Re: Threads-Test - SF, Zappa, Komodo - 1 vs. 2, 4, 8, 16 Thr

Post by lucasart »

fastgm wrote:Threads-Test

Code: Select all

Test conditions:

CPU:          Dual AMD Opteron 6376 (2x 16 Cores) 
OS:           Windows 7 Professional 64-Bit 
Tool:         Cutechess-Cli 
Hash-Table:   128 MB    
Openings:     fq1500.pgn - 1500 different opening positions, changing colors (3000 games per match) 
Time control: 60 + 0.05 seconds per game
Zappa confirms the thesis to have a very good SMP implementation. Up to 8 threads the performance increase per thread at this time control is really phenomenal!
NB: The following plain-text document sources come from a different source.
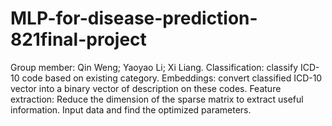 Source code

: # MLP-for-disease-prediction-821final-project
Group member: Qin Weng; Yaoyao Li; Xi Liang. 
Classification: classify ICD-10 code based on existing category.
Embeddings: convert classified ICD-10 vector into a binary vector of description on these codes.
Feature extraction: Reduce the dimension of the sparse matrix to extract useful information.
Input data and find the optimized parameters.
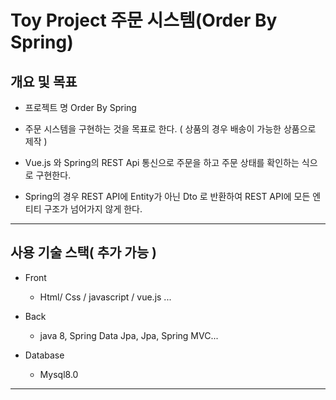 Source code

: # Toy Project 주문 시스템(Order By Spring)



## 개요 및 목표



- 프로젝트 명 Order By Spring

- 주문 시스템을 구현하는 것을 목표로 한다. ( 상품의 경우 배송이 가능한 상품으로 제작 )
- Vue.js 와 Spring의 REST Api 통신으로 주문을 하고 주문 상태를 확인하는 식으로 구현한다.
- Spring의 경우 REST API에 Entity가 아닌 Dto 로 반환하여 REST API에 모든 엔티티 구조가 넘어가지 않게 한다.





---



## 사용 기술 스택( 추가 가능 )



- Front
  - Html/ Css / javascript / vue.js ...



- Back
  - java 8, Spring Data Jpa, Jpa, Spring MVC...



- Database
  - Mysql8.0







---







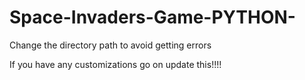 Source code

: # Space-Invaders-Game-PYTHON-

Change the directory path to avoid getting errors

If you have any customizations go on update this!!!!
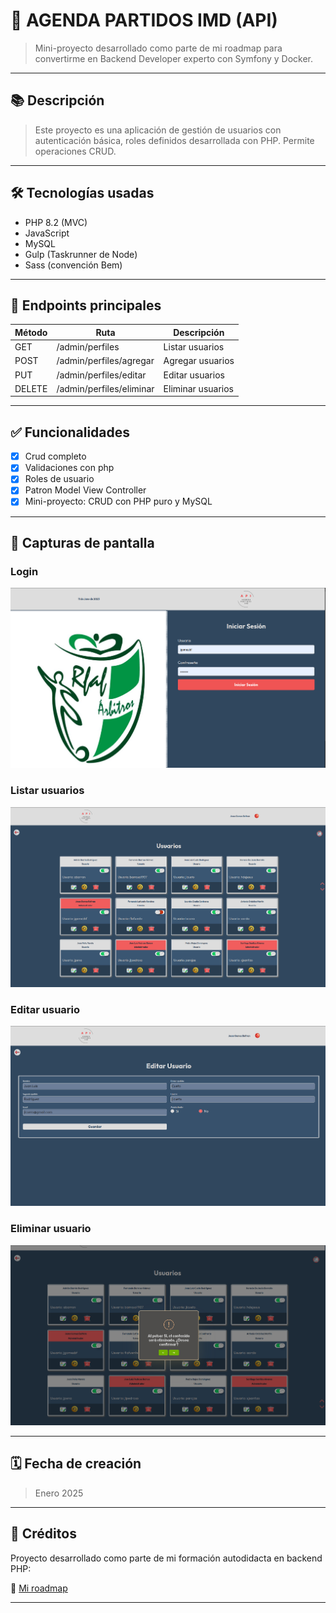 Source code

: # 🧩 AGENDA PARTIDOS IMD (API)

> Mini-proyecto desarrollado como parte de mi roadmap para convertirme en Backend Developer experto con Symfony y Docker.

---

## 📚 Descripción

> Este proyecto es una aplicación de gestión de usuarios con autenticación básica, roles definidos desarrollada con PHP. Permite operaciones CRUD.

---

## 🛠 Tecnologías usadas

- PHP 8.2 (MVC)
- JavaScript
- MySQL
- Gulp (Taskrunner de Node)
- Sass (convención Bem)

---

## 📮 Endpoints principales

| Método                     | Ruta     | Descripción |
|--------------------------|------------|---------------------|
| GET | /admin/perfiles |Listar usuarios |
| POST | /admin/perfiles/agregar | Agregar usuarios |
| PUT | /admin/perfiles/editar | Editar usuarios |
| DELETE | /admin/perfiles/eliminar | Eliminar usuarios |

---

## ✅ Funcionalidades

- [X] Crud completo
- [X] Validaciones con php
- [X] Roles de usuario
- [X] Patron Model View Controller
- [X] Mini-proyecto: CRUD con PHP puro y MySQL

---

## 📸 Capturas de pantalla

### Login

![alt text](/mini-proyectos/Fase1-Gestion-IMD/images/image.png)

### Listar usuarios

![alt text](/mini-proyectos/Fase1-Gestion-IMD/images/image-1.png)

### Editar usuario

![alt text](/mini-proyectos/Fase1-Gestion-IMD/images/image-2.png)

### Eliminar usuario

![alt text](/mini-proyectos/Fase1-Gestion-IMD/images/image-3.png)

---

## 🗓️ Fecha de creación

> Enero 2025

---

## 📌 Créditos

Proyecto desarrollado como parte de mi formación autodidacta en backend PHP:

🔗 [Mi roadmap](https://github.com/J3susGB/Roadmap-backend-symfony/blob/main/README.md)

---
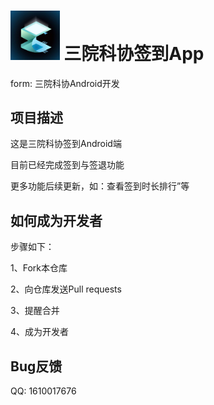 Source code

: #  <img src="image/README/logo.jpg" style="zoom:10%;" />    三院科协签到App

form: 三院科协Android开发

## 项目描述

这是三院科协签到Android端

目前已经完成签到与签退功能

更多功能后续更新，如：查看签到时长排行”等

## 如何成为开发者

步骤如下：

1、Fork本仓库

2、向仓库发送Pull requests

3、提醒合并

4、成为开发者

## Bug反馈

QQ: 1610017676

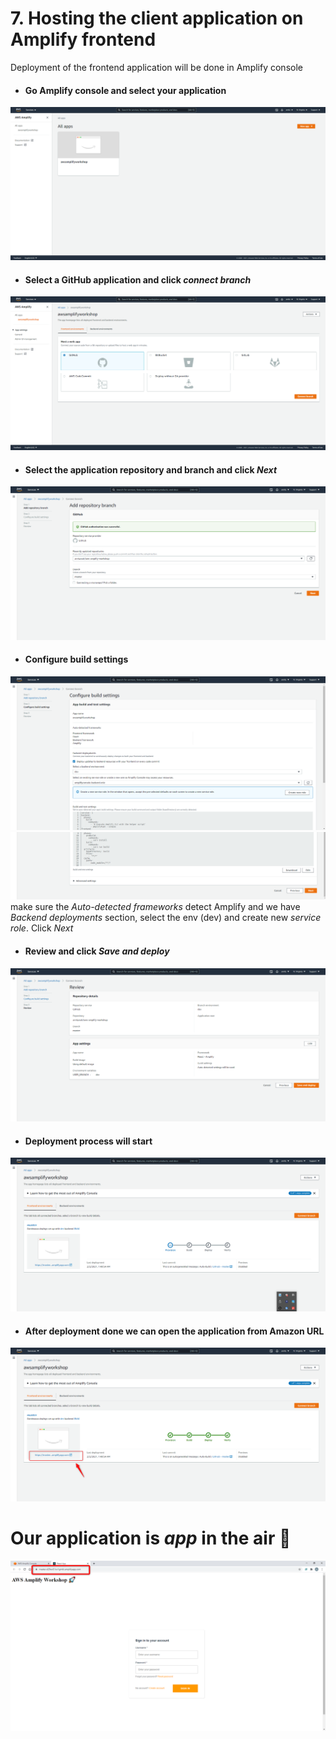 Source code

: # 7. Hosting the client application on Amplify frontend

Deployment of the frontend application will be done in Amplify console

* #### Go Amplify console and select your application
![amplify-console](amplify-console.png)
  
* #### Select a GitHub application and click _connect branch_
![frontend-github](frontend-gitHub.png)
  
* #### Select the application repository and branch and click _Next_
![add-repo-branch](add-repo-branch.png)

* #### Configure build settings
![build-settings1](configure-build-settings1.png)
![build-settings2](configure-build-settings2.png)
  make sure the _Auto-detected frameworks_ detect Amplify and we have _Backend deployments_ section, 
  select the env (dev) and create new _service role_.
  Click _Next_
  
* #### Review and click _Save and deploy_
![review](review.png)

* #### Deployment process will start
![deployment-start](deploy-start.png)

* #### After deployment done we can open the application from Amazon URL
![deploy-end](deploy-end.png)

# Our application is _app_ in the air 🚀
![app](app.png)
Komodo can completely convince in this test. A continuous increase up to 16 threads.
This shows that even at this low time control an outstanding SMP implementation is still working. Very impressive!

Image
Image
Very interesting:
  • Zappa, Komodo, SF all have good scaling up to 4 CPU. The difference in slope between Zappa and Komodo,SF can be explained at least partially by the effect mentionned by Uri. Even without SMP, doubling NPS gives less elo as the absolute level of engines rise. So with Komodo and SF it is expected to give less than for Zappa.
  • Komodo is scaling flawlessly.
  • Zappa has a problem with 16 threads (Martin also mentionned crashed with 16 threads).
  • SF really starts to see diminishing returns beyond what is normally expected. A real flattening. Performance with 8 and 16 threads is bad.
Fortunately, Joona came up with a patch which seems to be neutral with few threads and a drastic improvement with many threads. It will be interesting to redo the SF analysis, once Joona's patch is commited.
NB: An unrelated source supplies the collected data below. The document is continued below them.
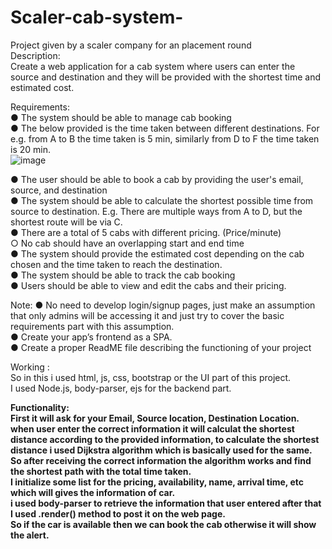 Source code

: # Scaler-cab-system-
Project given by a scaler company for an placement round<br>
Description:<br>
Create a web application for a cab system where users can enter the source and destination and they will be provided with the shortest time and estimated cost.<br>

Requirements:<br>
●	The system should be able to manage cab booking<br>
●	The below provided is the time taken between different destinations. For e.g. from A to B the time taken is 5 min, similarly from D to F the time taken is 20 min.<br> 
![image](https://user-images.githubusercontent.com/70821575/229360940-e0b12ac8-f445-4529-8f53-10d9112bdc59.png)

● The user should be able to book a cab by providing the user's email, source, and destination<br>
●	The system should be able to calculate the shortest possible time from source to destination. E.g. There are multiple ways from A to D, but the shortest route will be via C.<br>
●	There are a total of 5 cabs with different pricing. (Price/minute)<br>
○	No cab should have an overlapping start and end time<br>
●	The system should provide the estimated cost depending on the cab chosen and the time taken to reach the destination.<br>
●	The system should be able to track the cab booking<br>
●	Users should be able to view and edit the cabs and their pricing.<br>

Note:
●	No need to develop login/signup pages, just make an assumption that only admins will be accessing it and just try to cover the basic requirements part with this assumption.<br>
●	Create your app’s frontend as a SPA.<br>
●	Create a proper ReadME file describing the functioning of your project<br>

Working :<br>
So in this i used html, js, css, bootstrap or the UI part of this project.<br>
I used Node.js, body-parser, ejs for the backend part.<br>

<b>Functionality:<br>
First it will ask for your Email, Source location, Destination Location.<br>
when user enter the correct information it will calculat the shortest distance according to the provided information, to calculate the shortest distance i used Dijkstra algorithm which is basically used for the same.<br>
So after receiving the correct information the algorithm works and find the shortest path with the total time taken.<br>
I initialize some list for the pricing, availability, name, arrival time, etc which will gives the information of car.<br>
i used body-parser to retrieve the information that user entered after that I used .render() method to post it on the web page.<br>
So if the car is available then we can book the cab otherwise it will show the alert.
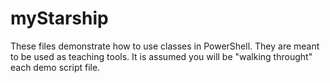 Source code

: # myStarship

These files demonstrate how to use classes in PowerShell. They are meant to be used as teaching tools. It is assumed you will be "walking throught" each demo script file.
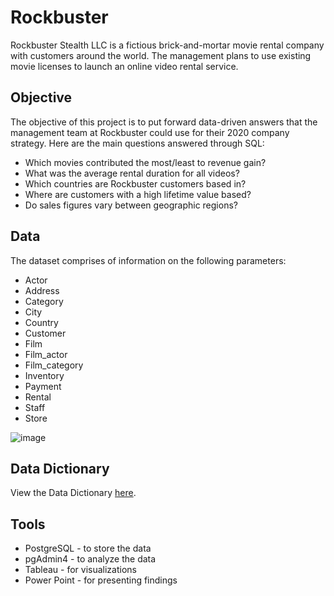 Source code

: # Rockbuster
Rockbuster Stealth LLC is a fictious brick-and-mortar movie rental company with customers around the world. The management plans to use existing movie licenses to launch an online video rental service.

## Objective
The objective of this project is to put forward data-driven answers that the management team at Rockbuster could use for their 2020 company strategy. Here are the main questions answered through SQL:
* Which movies contributed the most/least to revenue gain?
* What was the average rental duration for all videos?
* Which countries are Rockbuster customers based in?
* Where are customers with a high lifetime value based?
* Do sales figures vary between geographic regions?

## Data
The dataset comprises of information on the following parameters:
* Actor
* Address
* Category
* City
* Country
* Customer
* Film
* Film_actor
* Film_category
* Inventory
* Payment
* Rental
* Staff 
* Store

![image](https://user-images.githubusercontent.com/109615484/180089609-c8b44aca-1cea-4fa7-8bbc-30c182223f3c.png)

## Data Dictionary
View the Data Dictionary [here](Data_Dictionary.pdf).

## Tools
* PostgreSQL - to store the data
* pgAdmin4 - to analyze the data
* Tableau - for visualizations
* Power Point - for presenting findings


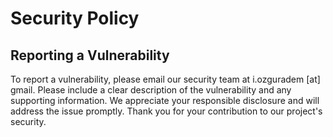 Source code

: # Security Policy

## Reporting a Vulnerability

To report a vulnerability, please email our security team at i.ozguradem [at] gmail. Please include a clear description of the vulnerability and any supporting information. We appreciate your responsible disclosure and will address the issue promptly. Thank you for your contribution to our project's security.

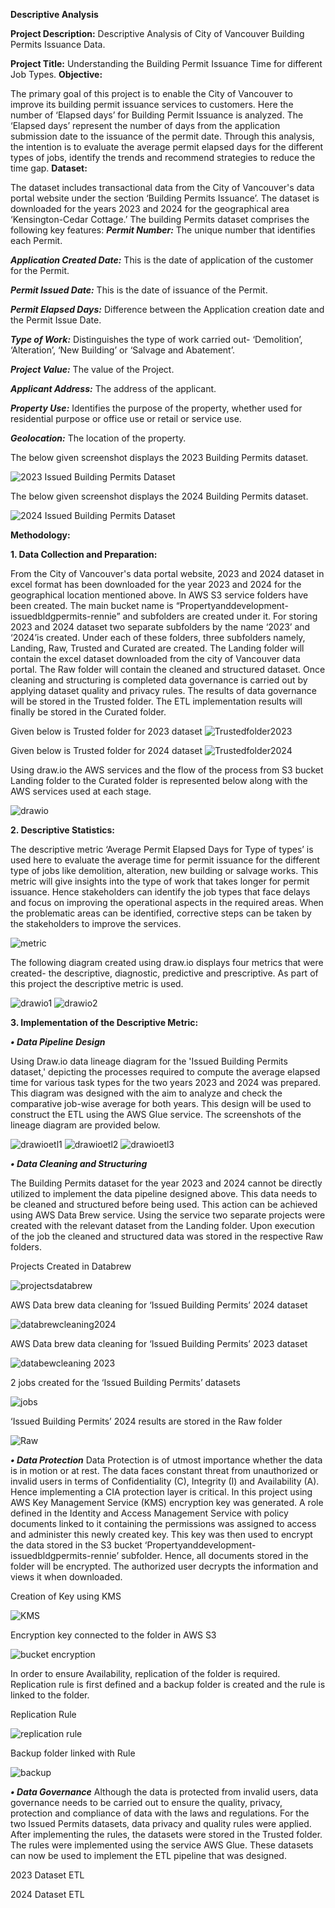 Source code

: 
**Descriptive Analysis**


**Project Description:** Descriptive Analysis of City of Vancouver Building Permits Issuance Data.

**Project Title:** Understanding the Building Permit Issuance Time for different Job Types.
**Objective:**

The primary goal of this project is to enable the City of Vancouver to improve its building permit issuance services to customers. Here the number of ‘Elapsed days’ for Building Permit Issuance is analyzed. The ‘Elapsed days’ represent the number of days from the application submission date to the issuance of the permit date. Through this analysis, the intention is to evaluate the average permit elapsed days for the different types of jobs, identify the trends and recommend strategies to reduce the time gap. 
**Dataset:** 

The dataset includes transactional data from the City of Vancouver's data portal website under the section ‘Building Permits Issuance’. The dataset is downloaded for the years 2023 and 2024 for the geographical area ‘Kensington-Cedar Cottage.’ The building Permits dataset comprises the following key features:
**_Permit Number:_** The unique number that identifies each Permit.

**_Application Created Date:_** This is the date of application of the customer for the Permit.

**_Permit Issued Date:_** This is the date of issuance of the Permit.

**_Permit Elapsed Days:_** Difference between the Application creation date and the Permit Issue Date.

**_Type of Work:_** Distinguishes the type of work carried out- ‘Demolition’, ‘Alteration’, ‘New Building’ or ‘Salvage and Abatement’.

**_Project Value:_** The value of the Project.

**_Applicant Address:_** The address of the applicant.

**_Property Use:_** Identifies the purpose of the property, whether used for residential purpose or office use or retail or service use. 

**_Geolocation:_** The location of the property.

The below given screenshot displays the 2023 Building Permits dataset.


![2023 Issued Building Permits Dataset](https://github.com/RennieBenson/Data-Analysis/blob/main/2023%20dataset.png)

The below given screenshot displays the 2024 Building Permits dataset.

![2024 Issued Building Permits Dataset](https://github.com/RennieBenson/Data-Analysis/blob/main/2024%20dataset.png)

**Methodology:**

**1.	Data Collection and Preparation:**

From the City of Vancouver's data portal website, 2023 and 2024 dataset in excel format has been downloaded for the year 2023 and 2024 for the geographical location mentioned above. In AWS S3 service folders have been created. The main bucket name is “Propertyanddevelopment-issuedbldgpermits-rennie” and subfolders are created under it. For storing 2023 and 2024 dataset two separate subfolders by the name ‘2023’ and ‘2024’is created.  Under each of these folders, three subfolders namely, Landing, Raw, Trusted and Curated are created. The Landing folder will contain the excel dataset downloaded from the city of Vancouver data portal. The Raw folder will contain the cleaned and structured dataset. Once cleaning and structuring is completed data governance is carried out by applying dataset quality and privacy rules. The results of data governance will be stored in the Trusted folder. The ETL implementation results will finally be stored in the Curated folder.

Given below is Trusted folder for 2023 dataset
![Trustedfolder2023](https://github.com/RennieBenson/Data-Analysis/blob/main/2023%20Trusted%20folder.PNG)


Given below is Trusted folder for 2024 dataset
![Trustedfolder2024](https://github.com/RennieBenson/Data-Analysis/blob/main/2024%20trusted%20folder.PNG)


Using draw.io the AWS services and the flow of the process from S3 bucket Landing folder to the Curated folder is represented below along with the AWS services used at each stage. 

![drawio](https://github.com/RennieBenson/Data-Analysis/blob/main/drawio.png)


**2.	Descriptive Statistics:**

   The descriptive metric ‘Average Permit Elapsed Days for Type of types’ is used here to evaluate the average time for permit issuance for the different type of jobs like demolition, alteration, new building or salvage works. This metric will give insights into the type of work that takes longer for permit issuance. Hence stakeholders can identify the job types that face delays and focus on improving the operational aspects in the required areas. When the problematic areas can be identified, corrective steps can be taken by the stakeholders to improve the services.

   
![metric](https://github.com/RennieBenson/Data-Analysis/blob/main/metric.png)

The following diagram created using draw.io displays four metrics that were created- the descriptive, diagnostic, predictive and prescriptive. As part of this project the descriptive metric is used.


![drawio1](https://github.com/RennieBenson/Data-Analysis/blob/main/drawio1.png)
![drawio2](https://github.com/RennieBenson/Data-Analysis/blob/main/drawio2.png)


**3.	Implementation of the Descriptive Metric:**


**_•	Data Pipeline Design_**

Using Draw.io data lineage diagram for the 'Issued Building Permits dataset,' depicting the processes required to compute the average elapsed time for various task types for the two years 2023 and 2024 was prepared. This diagram was designed with the aim to analyze and check the comparative job-wise average for both years. This design will be used to construct the ETL using the AWS Glue service. The screenshots of the lineage diagram are provided below. 


![drawioetl1](https://github.com/RennieBenson/Data-Analysis/blob/main/drawioetl1.png)
![drawioetl2](https://github.com/RennieBenson/Data-Analysis/blob/main/drawioetl2.png)
![drawioetl3](https://github.com/RennieBenson/Data-Analysis/blob/main/drawioetl3.png)


**_•	Data Cleaning and Structuring_**


The Building Permits dataset for the year 2023 and 2024 cannot be directly utilized to implement the data pipeline designed above. This data needs to be cleaned and structured before being used. This action can be achieved using AWS Data Brew service. Using the service two separate projects were created with the relevant dataset from the Landing folder. Upon execution of the job the cleaned and structured data was stored in the respective Raw folders. 


Projects Created in Databrew

![projectsdatabrew](https://github.com/RennieBenson/Data-Analysis/blob/main/2%20Projects%20created%20in%20databrew.PNG)

AWS Data brew data cleaning for ‘Issued Building Permits’ 2024 dataset

![databrewcleaning2024](https://github.com/RennieBenson/Data-Analysis/blob/main/Databrew%20for%202024%20data%20project.PNG)

AWS Data brew data cleaning for ‘Issued Building Permits’ 2023 dataset

![databewcleaning 2023](https://github.com/RennieBenson/Data-Analysis/blob/main/databrew%20for%202023%20data%20project.PNG)

2 jobs created for the ‘Issued Building Permits’ datasets

![jobs](https://github.com/RennieBenson/Data-Analysis/blob/main/two%20jobs%20created%20in%20databrew.PNG)


‘Issued Building Permits’ 2024 results are stored in the Raw folder

![Raw](https://github.com/RennieBenson/Data-Analysis/blob/main/raw%20folder.jpg)


**_•	Data Protection_**
Data Protection is of utmost importance whether the data is in motion or at rest. The data faces constant threat from unauthorized or invalid users in terms of Confidentiality (C), Integrity (I) and Availability (A). Hence implementing a CIA protection layer is critical. In this project using AWS Key Management Service (KMS) encryption key was generated. A role defined in the Identity and Access Management Service with policy documents linked to it containing the permissions was assigned to access and administer this newly created key. This key was then used to encrypt the data stored in the S3 bucket ‘Propertyanddevelopment-issuedbldgpermits-rennie’ subfolder. Hence, all documents stored in the folder will be encrypted. The authorized user decrypts the information and views it when downloaded. 

Creation of Key using KMS

![KMS](https://github.com/RennieBenson/Data-Analysis/blob/main/key%20creation%20in%20KMS.PNG)

Encryption key connected to the folder in AWS S3 

![bucket encryption](https://github.com/RennieBenson/Data-Analysis/blob/main/encryptionrule%20enabled%20in%20s3%20bucket.PNG)

In order to ensure Availability, replication of the folder is required. Replication rule is first defined and a backup folder is created and the rule is linked to the folder. 

Replication Rule

![replication rule](https://github.com/RennieBenson/Data-Analysis/blob/main/replication%20rule.PNG)

Backup folder linked with Rule

![backup](https://github.com/RennieBenson/Data-Analysis/blob/main/backup%20folder%20created%20in%20s3%20bucket.PNG)


**_•	Data Governance_**
Although the data is protected from invalid users, data governance needs to be carried out to ensure the quality, privacy, protection and compliance of data with the laws and regulations. For the two Issued Permits datasets, data privacy and quality rules were applied. After implementing the rules, the datasets were stored in the Trusted folder. The rules were implemented using the service AWS Glue. These datasets can now be used to implement the ETL pipeline that was designed.

2023 Dataset ETL

2024 Dataset ETL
All this is very important because TCEC uses 16 threads...
Theory and practice sometimes clash. And when that happens, theory loses. Every single time.
lkaufman
Posts: 5960
Joined: Sun Jan 10, 2010 6:15 am
Location: Maryland USA

Re: Threads-Test - SF, Zappa, Komodo - 1 vs. 2, 4, 8, 16 Thr

Post by lkaufman »

lucasart wrote: Fortunately, Joona came up with a patch which seems to be neutral with few threads and a drastic improvement with many threads. It will be interesting to redo the SF analysis, once Joona's patch is commited.
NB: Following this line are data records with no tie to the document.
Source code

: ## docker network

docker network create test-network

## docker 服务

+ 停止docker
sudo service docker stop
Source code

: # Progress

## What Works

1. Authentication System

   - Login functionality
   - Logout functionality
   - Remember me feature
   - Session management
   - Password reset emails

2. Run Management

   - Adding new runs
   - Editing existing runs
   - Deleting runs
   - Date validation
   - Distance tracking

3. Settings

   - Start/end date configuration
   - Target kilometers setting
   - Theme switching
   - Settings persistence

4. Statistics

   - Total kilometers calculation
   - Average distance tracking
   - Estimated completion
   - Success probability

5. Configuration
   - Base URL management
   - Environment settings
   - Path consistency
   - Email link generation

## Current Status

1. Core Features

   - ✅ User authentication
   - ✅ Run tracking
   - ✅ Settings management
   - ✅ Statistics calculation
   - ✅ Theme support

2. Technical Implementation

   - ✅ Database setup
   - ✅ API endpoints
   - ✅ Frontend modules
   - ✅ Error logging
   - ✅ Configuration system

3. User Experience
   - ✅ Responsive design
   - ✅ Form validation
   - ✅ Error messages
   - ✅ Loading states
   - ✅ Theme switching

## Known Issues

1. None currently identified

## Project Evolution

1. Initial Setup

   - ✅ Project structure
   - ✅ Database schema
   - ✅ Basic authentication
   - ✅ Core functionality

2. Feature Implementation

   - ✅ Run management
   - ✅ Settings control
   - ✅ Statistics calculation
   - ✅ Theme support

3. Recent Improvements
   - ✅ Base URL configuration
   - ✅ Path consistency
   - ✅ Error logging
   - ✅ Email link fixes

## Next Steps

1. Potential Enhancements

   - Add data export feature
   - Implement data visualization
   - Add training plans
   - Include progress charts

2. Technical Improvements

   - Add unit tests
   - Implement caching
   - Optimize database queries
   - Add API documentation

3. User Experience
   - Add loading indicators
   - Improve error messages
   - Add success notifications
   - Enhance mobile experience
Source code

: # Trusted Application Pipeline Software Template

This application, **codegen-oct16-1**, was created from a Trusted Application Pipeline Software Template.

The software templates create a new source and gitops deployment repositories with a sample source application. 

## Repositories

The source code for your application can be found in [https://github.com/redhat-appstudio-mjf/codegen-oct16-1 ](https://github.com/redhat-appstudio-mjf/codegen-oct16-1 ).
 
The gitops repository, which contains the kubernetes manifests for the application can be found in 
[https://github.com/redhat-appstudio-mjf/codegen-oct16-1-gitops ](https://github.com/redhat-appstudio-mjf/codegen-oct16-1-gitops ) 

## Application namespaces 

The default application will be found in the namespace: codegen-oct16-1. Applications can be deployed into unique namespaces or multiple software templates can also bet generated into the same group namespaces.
All this is very important because TCEC uses 16 threads...
Is this patch in the version which is now playing in TCEC? If so at what stage of TCEC was it introduced?
Uri Blass
Posts: 10267
Joined: Thu Mar 09, 2006 12:37 am
Location: Tel-Aviv Israel

Re: Threads-Test - SF, Zappa, Komodo - 1 vs. 2, 4, 8, 16 Thr

Post by Uri Blass »

lkaufman wrote:
lucasart wrote: Fortunately, Joona came up with a patch which seems to be neutral with few threads and a drastic improvement with many threads. It will be interesting to redo the SF analysis, once Joona's patch is commited.

All this is very important because TCEC uses 16 threads...
Is this patch in the version which is now playing in TCEC? If so at what stage of TCEC was it introduced?
No

It is in the version that is currently tested in stockfish framework

lt2

15+0.05 7 threads
LLR: 2.97 (-2.94,2.94) [-1.50,4.50]
Total: 2885 W: 519 L: 410 D: 1956

25+0.05 7 threads
LLR: 2.95 (-2.94,2.94) [0.00,6.00]
Total: 4401 W: 684 L: 566 D: 3151

now
60+0.05 3 threads test is not finished

LLR: 1.41 (-2.94,2.94) [-4.00,0.00]
Total: 31088 W: 4129 L: 4141 D: 22818